When I export the data all columns which should show data/fields from entities which are included by relationships become empty whenever I check the "Disable automatic base field for relationships" checkbox in view configuration for this export view. When I uncheck this the data of the related entities come back but the old problem of duplicated results come back.

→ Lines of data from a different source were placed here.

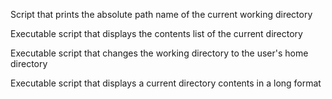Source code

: Script that prints the absolute path name of the current working directory

Executable script that displays the contents list of the current directory

Executable script that changes the working directory to the user's home directory

Executable script that displays a current directory contents in a long format
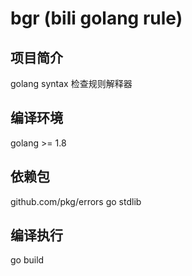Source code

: # bgr (bili golang rule)

## 项目简介
golang syntax 检查规则解释器

## 编译环境
golang >= 1.8

## 依赖包
github.com/pkg/errors
go stdlib

## 编译执行
go build

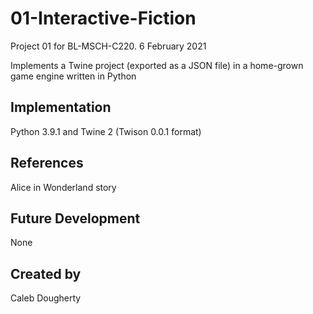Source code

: # 01-Interactive-Fiction
Project 01 for BL-MSCH-C220. 6 February 2021

Implements a Twine project (exported as a JSON file) in a home-grown game engine written in Python


## Implementation
Python 3.9.1 and Twine 2 (Twison 0.0.1 format)

## References
Alice in Wonderland story

## Future Development
None

## Created by
Caleb Dougherty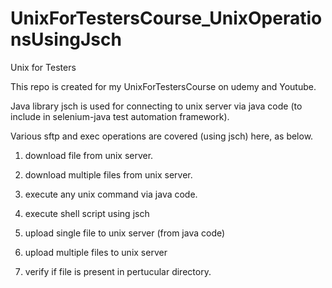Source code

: # UnixForTestersCourse_UnixOperationsUsingJsch
Unix for Testers

This repo is created for my UnixForTestersCourse on udemy and Youtube.

Java library jsch is used for connecting to unix server via java code (to include in selenium-java test automation framework).

Various sftp and exec operations are covered (using jsch) here, as below.

1. download file from unix server.

2. download multiple files from unix server.

3. execute any unix command via java code.

4. execute shell script using jsch

5. upload single file to unix server (from java code)

6. upload multiple files to unix server

7. verify if file is present in pertucular directory.


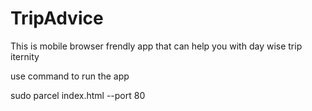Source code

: # TripAdvice
This is mobile browser frendly app that can help you with day wise trip iternity 

use command to run the app
 
sudo parcel index.html --port 80
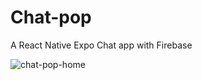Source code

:# Chat-pop
A React Native Expo Chat app with Firebase



  ![chat-pop-home](https://github.com/user-attachments/assets/e99c7ccb-30c6-4b2b-8734-68ce04a019ca)
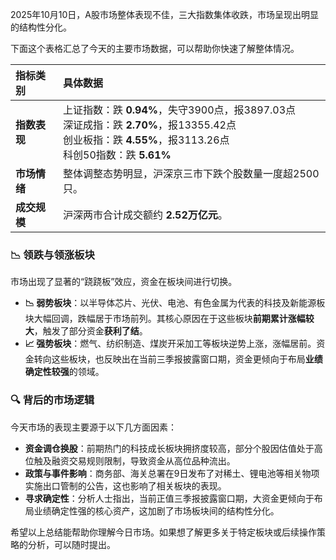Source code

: 2025年10月10日，A股市场整体表现不佳，三大指数集体收跌，市场呈现出明显的结构性分化。

下面这个表格汇总了今天的主要市场数据，可以帮助你快速了解整体情况。

| **指标类别** | **具体数据** |
| :--- | :--- |
| **指数表现** | 上证指数：跌 **0.94%**，失守3900点，报3897.03点 <br> 深证成指：跌 **2.70%**，报13355.42点 <br> 创业板指：跌 **4.55%**，报3113.26点 <br> 科创50指数：跌 **5.61%** |
| **市场情绪** | 整体调整态势明显，沪深京三市下跌个股数量一度超2500只。 |
| **成交规模** | 沪深两市合计成交额约 **2.52万亿元**。 |

### 📉 领跌与领涨板块

市场出现了显著的“跷跷板”效应，资金在板块间进行切换。

- **📉 弱势板块**：以半导体芯片、光伏、电池、有色金属为代表的科技及新能源板块大幅回调，跌幅居于市场前列。其核心原因在于这些板块**前期累计涨幅较大**，触发了部分资金**获利了结**。
- **📈 强势板块**：燃气、纺织制造、煤炭开采加工等板块逆势上涨，涨幅居前。资金转向这些板块，也反映出在当前三季报披露窗口期，资金更倾向于布局**业绩确定性较强**的领域。

### 🔍 背后的市场逻辑

今天市场的表现主要源于以下几方面因素：

- **资金调仓换股**：前期热门的科技成长板块拥挤度较高，部分个股因估值处于高位触及融资交易规则限制，导致资金从高位品种流出。
- **政策与事件影响**：商务部、海关总署在9日发布了对稀土、锂电池等相关物项实施出口管制的公告，这也影响了相关板块的表现。
- **寻求确定性**：分析人士指出，当前正值三季报披露窗口期，大资金更倾向于布局业绩确定性强的核心资产，这加剧了市场板块间的结构性分化。

希望以上总结能帮助你理解今日市场。如果想了解更多关于特定板块或后续操作策略的分析，可以随时提出。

I created an issue for Views Data Export: https://www.drupal.org/project/views_data_export/issues/3226848
Comment #77
seanb@tobiberlin Yeah the patch in its current form is not a real solution, just a workaround that works for some (mostly simple) views. Ideally we should figure out which automatic base fields are actually needed, and only discard fields we don't need. That is precisely why this bug exists though, it not that easy to figure out which base fields are needed in the select (specially since queries could be altered).
Comment #78
imclean commentedThe patch in #69 works well when there are no fields from the referenced entity in the view. We're using it to filter by the bundle of the referenced entity.
Comment #79
AndyLicht commentedI´m working with Drupal 8.9.18
At the moment no solution is working for me. You can see my configuration at the attached image.
I´ve created a relationship between nodes and media object over a vocabulary.
The media object has the field field_tags and the node has the field field_mt_post_tags both are referenced to the same vocabulary.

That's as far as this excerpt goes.